C# MP3 Sound Capturing/Recording Component

4.75/5 (47 votes)
20 Oct 2009CPOL8 min read 490.5K   33.3K  
A .NET component capturing WAVE or MP3 sound from a sound card. LAME used for MP3 compression.
Mp3 Capture Sample Application

Introduction

It's surprising that there are no components for sound capturing in .NET Framework 3.5. Even designers of WPF and Silverlight 2.0 were focused on graphics so deeply, that they forgot about applications recording sound from user's microphone. It is said that the next version of Silverlight will provide such functionality.

However, what you often want to achieve is to store the recorded sound in MP3 file (or send it as MP3 stream). That's legally complicated due to MP3 patent constraints. And for the same legal reason, we can assume that we will not see MP3 functionality in Microsoft technologies soon (there is WMA instead).

Here you find an easy to use .NET 3.5 component, providing Sound Capturing functionality for a Windows application. It outputs data as raw PCM samples or a regular WAV file. Or you can just set one boolean property to use LAME DLL and perform MP3 compression on the fly.

This article uses a subset of C# MP3 Compressor libraries written by Idael Cardoso which in turn are partially based on A low level audio player in C# by Ianier Munoz. See this website for technical and copyright information regarding the LAME project.

Background

I chose Managed DirectX (MDX) 1.1 to capture sound. The MDX project is currently frozen since Microsoft moved to XNA Game Studio Express (a solution rather inadequate just for capturing bits of sound). MDX is descended by SlimDX Open Source project which exposes roughly similar interfaces and delegates to the native DirectSound libraries.

MDX comprises of .NET assemblies delegating calls to native DirectX DLLs of 2006. We expect DirectX in a version backward compatible with the 2006 interfaces to be installed on virtually every Windows computer (yes, also works on Vista).

The component captures sound via MDX from a sound card in raw PCM format. PCM format is a simple sequence of sound sample values. The samples can be 8bit (0..255) or 16bit (-32768..32767) each. Stereo sound is a sequence of pairs of samples (left, right, left, right...). PCM is a proper format for streaming of raw data. Streaming means passing data in small chunks while the total volume of the data may be unknown. Raw PCM is the most basic type of output of Mp3SoundCapture component. If you direct stream this format to a WAV file, you will not be able to play it as WAV file must additionally contain a RIFF header.

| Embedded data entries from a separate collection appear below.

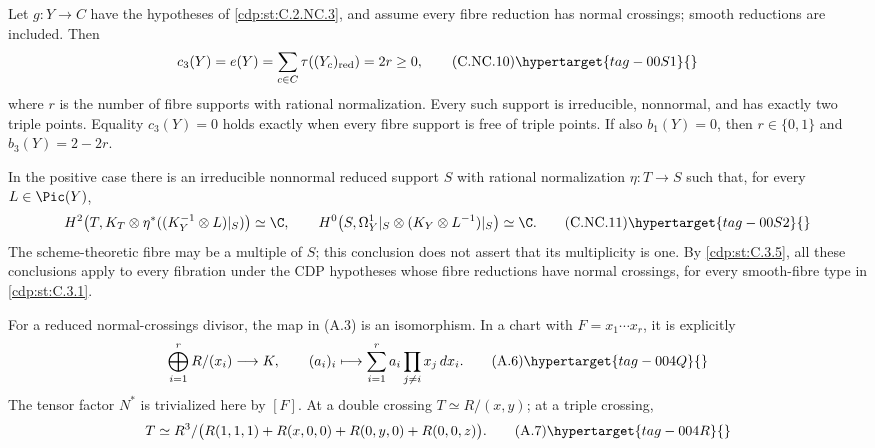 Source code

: 
\begin{proposition}\hypertarget{tag-01CC}{}\label{cdp:st:C.2.NC.5}


Let $g:Y\to C$ have the hypotheses of \ref{cdp:st:C.2.NC.3}, and assume every fibre reduction has normal crossings; smooth reductions are included. Then
\[
 c_3(Y)=e(Y)=\sum_{c\in C}\tau((Y_c)_{\rm red})=2r\ge0,
 \tag{C.NC.10}\hypertarget{tag-00S1}{}\label{cdp:eq:C.NC.10}
\]
where $r$ is the number of fibre supports with rational normalization. Every such support is irreducible, nonnormal, and has exactly two triple points. Equality $c_3(Y)=0$ holds exactly when every fibre support is free of triple points. If also $b_1(Y)=0$, then $r\in\{0,1\}$ and $b_3(Y)=2-2r$.

In the positive case there is an irreducible nonnormal reduced support $S$ with rational normalization $\eta:T\to S$ such that, for every $L\in\Pic(Y)$,
\[
 H^2\!\left(T,K_T\otimes\eta^*((K_Y^{-1}\otimes L)|_S)\right)\simeq\C,
 \qquad
 H^0\!\left(S,\Omega_Y^1|_S\otimes(K_Y\otimes L^{-1})|_S\right)\simeq\C.
 \tag{C.NC.11}\hypertarget{tag-00S2}{}\label{cdp:eq:C.NC.11}
\]
The scheme-theoretic fibre may be a multiple of $S$; this conclusion does not assert that its multiplicity is one. By \ref{cdp:st:C.3.5}, all these conclusions apply to every fibration under the CDP hypotheses whose fibre reductions have normal crossings, for every smooth-fibre type in \ref{cdp:st:C.3.1}.
\end{proposition}

\begin{proposition}\hypertarget{tag-01AE}{}\label{cdp:st:A.1.2}


For a reduced normal-crossings divisor, the map in (A.3) is an isomorphism. In a chart with $F=x_1\cdots x_r$, it is explicitly
\[
 \bigoplus_{i=1}^r R/(x_i)\longrightarrow K,
 \qquad (a_i)_i\longmapsto
 \sum_{i=1}^r a_i\prod_{j\ne i}x_j\,dx_i.
\tag{A.6}\hypertarget{tag-004Q}{}\label{cdp:eq:A.6}
\]
The tensor factor $N^*$ is trivialized here by $[F]$. At a double crossing $T\simeq R/(x,y)$; at a triple crossing,
\[
 T\simeq R^3/\bigl(R(1,1,1)+R(x,0,0)+R(0,y,0)+R(0,0,z)\bigr).
\tag{A.7}\hypertarget{tag-004R}{}\label{cdp:eq:A.7}
\]
\end{proposition}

WAV (RIFF) format requires the raw PCM data to be prefixed with RIFF header, which apart from format information also contains information about the total length of the PCM data in the file. That's why you can't really stream RIFF data, as the total size of the stream is usually unknown. WAV (RIFF) format is the second type of output of the Mp3SoundCapture component. You can direct stream this format to a WAV file.

The third type of Mp3SoundCapture component output is MP3. A Bit rate (kbit/s) is a parameter which decides MP3 sound quality. Apart from that, the sound quality depends on the format of PCM data being compressed. Not every combination of the bit rate and sampling parameters is allowed. You can usher MP3 stream to an MP3 file.

Using the Code

Setting Up

From your application, add a reference to Istrib.Sound.Mp3.dll assembly (see Istrib.Sound.Example.WinForms for example). MP3 compression also requires lame_enc.dll library to be located in binaries directory. Istrib.Sound.Mp3.dll assembly references Managed DirectX assemblies (located in DirectX subdirectory). The DirectX assemblies can be also installed in GAC via DirectX End-User Runtimes redistributable available for download at Microsoft site (here: Nov 2008 version).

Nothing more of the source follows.